Tompkins Neil wrote:
Hi
We are looking to upgrade our version of mySQL to the latest version of
mySQL 5. One of the main features we are going to think about using is
replication for our website data. Basically we have 2 websites located in
the UK and US which share similar information, and we are going to be using
replication as a way of keeping the data up to date and in sync.
Based on your experiences, is there anything we should be aware of before
investigating this route and putting it into practice ?
I've had to take servers out for bad raid-controllers, bad ram, bad
mobos. Disks have been the least of my problems. So make sure your
architecture tolerates the ability to take members of your pool out
without load-spiking the remaining members. And if you're doing
filesystem snapshots from a master to a replicant, you will have to
either have policy or extra servers available to maintain your uptime
when you interrupt the master to flush all the tables, sync the
filesystem and do an LVM snapshot. Innodb would require a shutdown.
Don't forget that LVM snapshots are copy-on-write, so when that master
comes back up and starts processing modifying tables, you'll get amazing
system load on a busy system as your file system starts madly copying
extents into the snapshot volume.
Define a procedure for junior staff how to properly down and up a pool
member. Like, if you get a disk-full on one member, and it borks
replication, what's the step-by-step for a) determining if replication
can re-establish after you do a FLUSH LOGS, b) under what conditions do
you have to re-copy all data from one master to another because your
replication window has expired and your logs have gotten flushed. Your
replication binlogs get really big if you're pushing large materialized
views regularly via replication, or your servers have fast disks, not
enough size to handle a more than a weekend or whole day (for example)
of neglect.
Define a procedure for checking your my.cnf files for correct
auto-increment-* settings and server-id settings. Junior staff, and even
senior staff rarely add more members to the pool, so these settings are
often mistaken during a midnight maintenance hour. Procedure for adding
members and changing master replication settings is very important.
Often your DBA is not racking and changing the equipment.

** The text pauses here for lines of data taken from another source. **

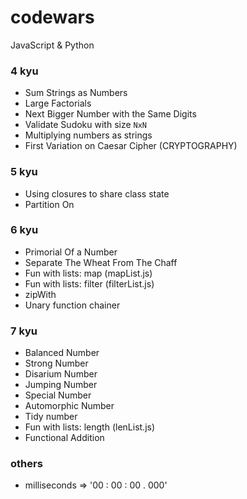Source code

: # codewars

JavaScript & Python

### 4 kyu 

* Sum Strings as Numbers
* Large Factorials
* Next Bigger Number with the Same Digits
* Validate Sudoku with size `NxN`
* Multiplying numbers as strings
* First Variation on Caesar Cipher (CRYPTOGRAPHY)

### 5 kyu

* Using closures to share class state
* Partition On


### 6 kyu

* Primorial Of a Number
* Separate The Wheat From The Chaff
* Fun with lists: map (mapList.js)
* Fun with lists: filter (filterList.js)
* zipWith
* Unary function chainer


### 7 kyu

* Balanced Number
* Strong Number
* Disarium Number
* Jumping Number
* Special Number
* Automorphic Number
* Tidy number
* Fun with lists: length (lenList.js)
* Functional Addition


### others

* milliseconds => '00 : 00 : 00 . 000'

Make sure that you have a good understanding of what kind of capacity
you're growing at. I started a project with two four-core boxes with
plenty of 15krpm disk and when they got into production, they regularly
spiked to load 20 and 30. Not pretty. Not only had my old architecture
refused traffic to lighten the load, my new architecture didn't. My data
set was growing so fast my sort-buffer settings for the old servers were
too small for new servers. I ended up with four DL380s with 8 cores per
box. I really had to scramble to get more servers in there. The addition
of two more read-only members really helped, and backups handled by
replication to an off-site replicant.
Another load capacity warning: if your traffic is very spiky, and you
get high-load conditions, I've seen reset/dropped connections and also
plain old connection timeouts. So if you have RAM for 1024 connections,
you prolly can't service 1024 connections when you've got table
contention and connections from your web-nodes just start failing. If
they fail for too long, then you have to do some FLUSH HOSTS to reset
connection attempt counters.
I don't know what your application does, but I certainly monitor
replication lag. Load spikes can certainly increase lag. I've had to
move from single instances of mysql to mysqld_multi and separate
databases by replication rate. Your monitoring should also track sql
threads. You might need to define procedure on how to deal with
pooling-out members that fall too far behind in replication.
I've written an iptables script to block webnode connections but allow
sql pool member connections. I use this to take a member out to run
table repairs or to lighten the load while it does replication catch-up.
WAN connectivity for replication is interesting! I did site-to-site
transfer using stunnel. I had to negotiate weird Cisco 5502 VPN
behavior. Copying gigs of myisam files between sites would knock over my
vpn so I had to rate-limit using rsync --bwlimit. Bursting bandwidth
charges were still brutal, though. Later, we ended up configuring CBQ
(search freshmeat.net for cbq-init) on my backup replicant to limit
bandwidth so it wouldn't provoke bursting charges.